Commenting in his capacity as chairperson of the Presidential Infrastructure Championing Initiative (PICI), President Jacob Zuma recently provided an update on the progress of several cross-border and regional infrastructure projects championed by the heads-of-State cluster and aimed at accelerating regional trade.
The PICI served to link African heads of State to specific infrastructure corridors to ensure strategic political leadership in the championing of cross-border infrastructure projects.
These were projects that were aimed at ultimately unlocking the economic potential of the continent and providing development opportunities for communities, cities and regions, Zuma explained.
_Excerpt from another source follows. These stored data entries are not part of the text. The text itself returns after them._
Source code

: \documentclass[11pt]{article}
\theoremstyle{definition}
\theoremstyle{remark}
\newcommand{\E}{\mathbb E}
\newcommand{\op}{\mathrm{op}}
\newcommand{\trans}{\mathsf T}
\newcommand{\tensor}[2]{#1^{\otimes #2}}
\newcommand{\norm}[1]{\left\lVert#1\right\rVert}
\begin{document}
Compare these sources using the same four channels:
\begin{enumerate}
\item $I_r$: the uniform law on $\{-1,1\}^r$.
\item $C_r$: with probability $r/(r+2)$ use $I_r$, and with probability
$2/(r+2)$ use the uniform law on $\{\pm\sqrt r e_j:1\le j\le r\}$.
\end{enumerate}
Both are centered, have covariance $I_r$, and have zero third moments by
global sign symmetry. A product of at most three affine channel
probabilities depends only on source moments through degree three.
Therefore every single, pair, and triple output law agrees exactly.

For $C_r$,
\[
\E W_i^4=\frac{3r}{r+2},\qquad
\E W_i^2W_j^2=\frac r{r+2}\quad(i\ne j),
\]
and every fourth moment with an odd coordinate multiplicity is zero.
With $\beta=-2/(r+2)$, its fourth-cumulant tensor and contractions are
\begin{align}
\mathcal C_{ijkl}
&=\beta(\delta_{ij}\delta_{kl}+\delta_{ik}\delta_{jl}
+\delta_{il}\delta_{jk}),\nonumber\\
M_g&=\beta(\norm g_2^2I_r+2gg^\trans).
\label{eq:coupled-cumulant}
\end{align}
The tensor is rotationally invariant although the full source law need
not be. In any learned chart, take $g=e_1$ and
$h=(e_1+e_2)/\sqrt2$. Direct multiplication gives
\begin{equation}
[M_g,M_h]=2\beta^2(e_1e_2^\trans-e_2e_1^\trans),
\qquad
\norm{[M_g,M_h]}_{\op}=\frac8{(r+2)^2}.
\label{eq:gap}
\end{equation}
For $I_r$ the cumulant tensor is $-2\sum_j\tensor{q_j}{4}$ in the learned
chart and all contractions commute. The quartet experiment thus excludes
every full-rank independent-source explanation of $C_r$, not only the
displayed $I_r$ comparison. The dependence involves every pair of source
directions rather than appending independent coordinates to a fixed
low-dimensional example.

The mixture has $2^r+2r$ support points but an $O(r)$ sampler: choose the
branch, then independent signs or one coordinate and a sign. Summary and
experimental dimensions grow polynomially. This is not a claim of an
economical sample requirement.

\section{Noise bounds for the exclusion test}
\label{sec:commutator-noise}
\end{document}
Addressing the thirty-second summit of the New Partnership for Africa’s Development (Nepad) Head of State Governments and Orientation Committee, he said South Africa continued to ensure the advancement of multimodal infrastructure in the cross-border North-South Corridor; including road, rail, border posts, bridges, ports, energy and other related infrastructure.
The corridor passed through 12 countries, namely Tanzania, Congo, Malawi, Zimbabwe, South Africa, Zambia, Botswana, Mozambique, Kenya, Ethiopia, Sudan and Egypt.
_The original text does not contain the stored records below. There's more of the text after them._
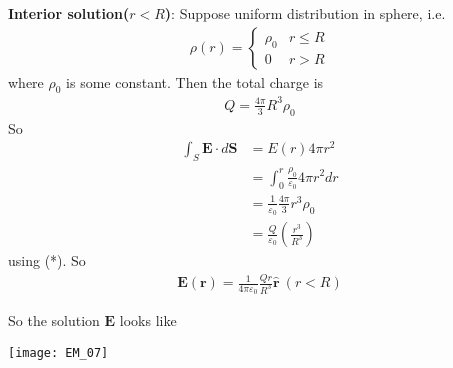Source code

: \documentclass[a4paper]{article}
\begin{document}
\textbf{Interior solution($r<R$)}: Suppose uniform distribution in sphere, i.e.
\begin{equation*}
\begin{aligned}
\rho(r) = \left\{\begin{array}{ll}
\rho_0 & r \leq R\\
0 & r>R
\end{array}\right.
\end{aligned}
\end{equation*}
where $\rho_0$ is some constant. Then the total charge is
\begin{equation*}\tag{*}
\begin{aligned}
Q = \frac{4\pi}{3} R^3 \rho_0
\end{aligned}
\end{equation*}
So
\begin{equation*}
\begin{aligned}
\int_S \mathbf{E} \cdot d\mathbf{S} &= E(r)4\pi r^2\\
&= \int_0^r \frac{\rho_0}{\varepsilon_0} 4\pi r^2 dr\\
&= \frac{1}{\varepsilon_0} \frac{4\pi}{3} r^3 \rho_0\\
&= \frac{Q}{\varepsilon_0} (\frac{r^3}{R^3})
\end{aligned}
\end{equation*}
using (*). So
\begin{equation*}\tag{2.5} \label{eq:2.5}
\begin{aligned}
\mathbf{E}(\mathbf{r}) = \frac{1}{4\pi \varepsilon_0} \frac{Qr}{R^3}\mathbf{\hat{r}} \ (r<R)
\end{aligned}
\end{equation*}

So the solution $\mathbf{E}$ looks like

\texttt{[image: EM\_07]}
\end{document}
“Through this initiative we are leading the charge in infrastructure development across the continent and these projects form the nucleus of the implementation of the broader Programme for Infrastructure Development in Africa,” he commented.
Commenting on the “missing link” of the Trans-Sahara Highway – a road corridor aimed at improving and easing border formalities on an existing trade route across the Sahara Desert – Zuma outlined that the construction of the remaining 100 km stretch across Algeria would start early this year.
“The construction of this highway is expected to be completed by 2017,” he noted.
Meanwhile, the roll-out of a fibre-optic network from Algeria to Nigeria through Niger was also set to start later this year, while the PICI’s objective to connect five capital cities through broadband links had been completed in 2013.
“All the five countries are now interconnected and linked to the submarine cables at Mombasa and Dar es Salaam.This brings this particular PICI project to successful completion within three years as planned and is a flagship successful project for the PICI,” he noted.
Zuma further revealed that the West African Economic and Monetary Union had agreed to finance all technical studies related to the Dakar¬–Ndjamena–Djibouti road and rail link, which were expected to be completed at the end of November. The project implementation phase was due to start before 2018.
Meanwhile, the execution of contracts for the early gas phase on the Nigeria–Algeria gas pipeline, known as the TransSaharan gas pipeline, were in progress.
Moreover, two workshops were planned for 2015 to finalise the detailed design stage of the Kinshasa–Brazzaville Bridge road and rail project, after which the project would move to the tender process for construction of the bridge – envisaged to be completed by 2025.
Further, Zuma said the prefeasibility study for the establishment of a navigational line from Lake Victoria to the Mediterranean Sea via the River Nile project, in Egypt, was now expected to be completed by the end of May.
“The project would also embrace an intermodal transport system… and to enhance data collection, missions to Sudan, South Sudan and Uganda are planned for February. The project is expected to be operational by 2023,” he noted.
“Significant progress”, meanwhile, continued to be made with the North–South road, rail and related infrastructure corridor, managed by South Africa.
“In addition, a number of hard and soft infrastructure issues and projects are in progress and are being addressed. To date, there are various projects in various stages of the project lifecycle, including road, rail, bridge, border posts and energy projects,” he said.
Among these, South Africa and Zimbabwe continued to work together to improve operations at the Beit Bridge border post.
The PICI Ministerial Working Group had also, at a January 16 meeting, recommended that a number of energy projects be developed. These would include the Strategic North–South Transmission Line, the Sahel Desert Tech Solar Project and the Central Power Transmission Line.
The Ministerial committee had, in addition, recommended that South Africa champion the manufacturing and production of locomotives and wagons as part of a “deepened industrialisation drive”.
Zuma emphasised the importance of infrastructure as a means to ensure sustainable development, stating that Africa was “on the right track”.
Further, he stressed that, in addition to regional infrastructure plans, countries on the continent also had to invest in national infrastructure.